ABSTRACT
Chikungunya virus (CHIKV) is a mosquito-borne alpha virus, which belongs to the family, Togaviridae. This virus is known to cause an acute onset of high fever, severe arthralgia and rash, and is usually accompanied by headache and severe joint pain. The present study aimed to construct an updated phylogenetic tree of currently published data and perform a phylogeographic analysis of Chikungunya virus obtained during different outbreak in the last five years after the re- emerging of chikungunya virus to get further insight into the epidemiology and transmission of CHIKV. In this study, twenty two sequences from the E1envelope glycoprotein gene were aligned using ClustalW software program. A phylogenetic tree was constructed by using MEGA 5 software version 6, to determine the phylogenetic relationships of CHIKV during different outbreak recently in Yemen, Italy, Philippines, India and Africa. An updated phylogenetic tree was constructed, the results obtained suggested that CHIKV strains isolated recently in the Eastern Mediterranean Region share high similarity with chikungunya virus isolated in Tanzania in 1953.

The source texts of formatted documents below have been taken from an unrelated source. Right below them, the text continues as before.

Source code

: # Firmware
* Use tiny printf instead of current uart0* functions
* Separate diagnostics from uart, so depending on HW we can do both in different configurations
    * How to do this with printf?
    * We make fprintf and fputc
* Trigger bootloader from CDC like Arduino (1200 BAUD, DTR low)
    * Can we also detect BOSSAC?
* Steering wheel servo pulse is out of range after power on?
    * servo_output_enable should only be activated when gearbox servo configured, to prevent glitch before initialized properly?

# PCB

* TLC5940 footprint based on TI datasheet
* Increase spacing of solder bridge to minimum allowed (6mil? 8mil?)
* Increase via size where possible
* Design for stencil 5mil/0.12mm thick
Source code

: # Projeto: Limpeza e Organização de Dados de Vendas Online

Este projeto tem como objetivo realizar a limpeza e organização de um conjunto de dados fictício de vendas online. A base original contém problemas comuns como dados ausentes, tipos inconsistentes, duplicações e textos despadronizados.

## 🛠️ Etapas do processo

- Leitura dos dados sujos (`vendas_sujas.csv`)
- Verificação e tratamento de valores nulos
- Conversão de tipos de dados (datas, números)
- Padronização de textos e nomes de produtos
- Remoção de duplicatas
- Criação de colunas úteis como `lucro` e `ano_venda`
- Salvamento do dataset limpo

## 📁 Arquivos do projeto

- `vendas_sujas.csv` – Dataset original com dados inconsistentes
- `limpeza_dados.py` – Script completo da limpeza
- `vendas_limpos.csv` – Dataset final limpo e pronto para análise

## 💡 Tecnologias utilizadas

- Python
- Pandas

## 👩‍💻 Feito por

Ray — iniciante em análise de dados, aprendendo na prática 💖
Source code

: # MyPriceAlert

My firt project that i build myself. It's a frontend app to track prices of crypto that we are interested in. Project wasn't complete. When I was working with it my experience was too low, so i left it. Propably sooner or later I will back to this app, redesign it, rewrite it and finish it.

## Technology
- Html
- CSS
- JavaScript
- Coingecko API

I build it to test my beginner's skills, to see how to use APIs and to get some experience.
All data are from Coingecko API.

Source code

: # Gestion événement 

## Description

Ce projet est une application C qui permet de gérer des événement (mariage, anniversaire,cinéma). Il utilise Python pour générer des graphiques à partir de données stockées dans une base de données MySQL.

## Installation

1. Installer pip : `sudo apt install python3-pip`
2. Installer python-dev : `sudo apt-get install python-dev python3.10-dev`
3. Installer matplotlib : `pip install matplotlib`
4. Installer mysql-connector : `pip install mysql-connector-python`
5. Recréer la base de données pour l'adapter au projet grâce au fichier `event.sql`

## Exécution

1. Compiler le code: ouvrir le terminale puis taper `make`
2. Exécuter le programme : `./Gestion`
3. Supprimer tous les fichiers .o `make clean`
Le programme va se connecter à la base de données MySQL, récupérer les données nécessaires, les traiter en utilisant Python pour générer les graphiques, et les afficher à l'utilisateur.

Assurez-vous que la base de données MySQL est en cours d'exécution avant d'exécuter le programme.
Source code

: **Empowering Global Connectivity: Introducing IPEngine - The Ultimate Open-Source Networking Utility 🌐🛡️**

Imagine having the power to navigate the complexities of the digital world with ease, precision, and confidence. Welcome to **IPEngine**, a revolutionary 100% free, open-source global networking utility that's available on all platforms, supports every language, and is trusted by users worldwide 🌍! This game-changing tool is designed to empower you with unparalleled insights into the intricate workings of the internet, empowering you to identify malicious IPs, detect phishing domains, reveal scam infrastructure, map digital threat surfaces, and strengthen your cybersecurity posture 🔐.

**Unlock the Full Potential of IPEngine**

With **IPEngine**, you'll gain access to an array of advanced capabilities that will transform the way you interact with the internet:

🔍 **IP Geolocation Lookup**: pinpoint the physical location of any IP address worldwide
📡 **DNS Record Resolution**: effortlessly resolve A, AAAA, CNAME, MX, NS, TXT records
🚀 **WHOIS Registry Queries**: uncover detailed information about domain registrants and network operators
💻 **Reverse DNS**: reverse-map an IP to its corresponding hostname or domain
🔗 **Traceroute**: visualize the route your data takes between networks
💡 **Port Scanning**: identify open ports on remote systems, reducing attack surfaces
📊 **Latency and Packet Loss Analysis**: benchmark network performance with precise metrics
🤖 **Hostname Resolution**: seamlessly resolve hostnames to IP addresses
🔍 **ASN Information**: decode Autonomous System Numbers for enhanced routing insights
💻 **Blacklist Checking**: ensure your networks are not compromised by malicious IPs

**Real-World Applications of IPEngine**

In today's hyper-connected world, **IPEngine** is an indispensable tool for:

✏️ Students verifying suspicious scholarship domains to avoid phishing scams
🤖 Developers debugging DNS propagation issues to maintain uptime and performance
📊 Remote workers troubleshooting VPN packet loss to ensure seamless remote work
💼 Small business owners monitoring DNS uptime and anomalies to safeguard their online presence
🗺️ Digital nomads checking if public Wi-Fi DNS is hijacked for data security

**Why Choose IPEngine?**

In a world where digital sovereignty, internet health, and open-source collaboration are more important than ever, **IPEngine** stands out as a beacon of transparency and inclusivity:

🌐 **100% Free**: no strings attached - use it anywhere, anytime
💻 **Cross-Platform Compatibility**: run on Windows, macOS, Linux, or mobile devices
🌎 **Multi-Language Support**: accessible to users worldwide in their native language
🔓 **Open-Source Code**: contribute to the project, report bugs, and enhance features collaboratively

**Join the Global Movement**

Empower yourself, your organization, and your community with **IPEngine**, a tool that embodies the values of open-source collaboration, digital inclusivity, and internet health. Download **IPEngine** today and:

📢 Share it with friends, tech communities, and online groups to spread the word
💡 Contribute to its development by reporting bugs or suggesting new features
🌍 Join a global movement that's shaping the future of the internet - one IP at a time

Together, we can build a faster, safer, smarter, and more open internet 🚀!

Key words: Chikungunya fever, epidemiology, outbreaks, phylogenetic tree.
Chikungunya virus (CHIKV) is a mosquito-borne alphavirus, that belongs to the family of Togaviridae (Schuffenecker et al., 2006), this virus is known to cause an acute onset of high fever, severe arthralgia and rash, and is usually accompanied by headache and severe joint pain (McGill, 1995; Adebajo, 1996; Mourya et al., 2006; Ligon, 2006; Yazdani et al., 2007; Leparc-Goffart et al., 2014). CHIKV is principally transmitted to humans via the bite of an infected anthropophilic vector Aedes aegypti and Aedes albopictus (Centers for Disease Control and Prevention, 2011).
CHIKV is a spherical, enveloped, positive-strand RNA virus (Higashi et al., 1967; Simizu et al., 1984) with a genome of 12 kb, CHIKV genome contains two ORFs, which encodes for structural and non-structural polyproteins (Khan et al., 2002). Until now, four genotypes of CHIKV have been reported (Weaver, 2014), The Est Central South African (ECSA) genotype,West African genotype, Asian genotype and Indian Ocean Linage (IOL) genotype.
CHIKV was ï¬rst reported as a human pathogen in 1952 in Africa, when the virus was isolated by Ross from a serum of human during an epidemic in Tanzania (Lumbsden, 1952; Ross, 1956). In 1958, numerous cases of chikungunya fever have been also identified in several countries in Asia. The significant outbreaks occurred between the 1960s and 1973 in Bankok and India (Nimmannitya et al., 1964; Shah et al., 1964; Padbidri et al., 1979; Jupp et al., 1988). Interestingly, the re-emergence of the virus has been reported between the 1960s and 1990s in several African countries such as Uganda, Zimbabwe, Senegal, Cameroon and Guinea (Williams et al., 1965; Halstead, 1969; Padbidri, 1979; Jupp, 1988; Lanciotti, 1998). In 2005, several cases of chikungunya fever were reported in La Reunion island, interestingly, the number of people infected have increased in 2006, more than 266,000 cases were documented (Chretien et al., 2007; Cire La Re´union-Mayotte, 2006). Numerous scientists suggested that the virus was introduced into La Reunion Island because of the movement of people from the islands of the Indian Ocean to this island. In addition, other researchers suggested that CHIKV was transmitted by Aedes albopictus and not via Aedes aegypti due to the limited numbers of A. aegypti on La Reunion Island (Reiter et al., 2006).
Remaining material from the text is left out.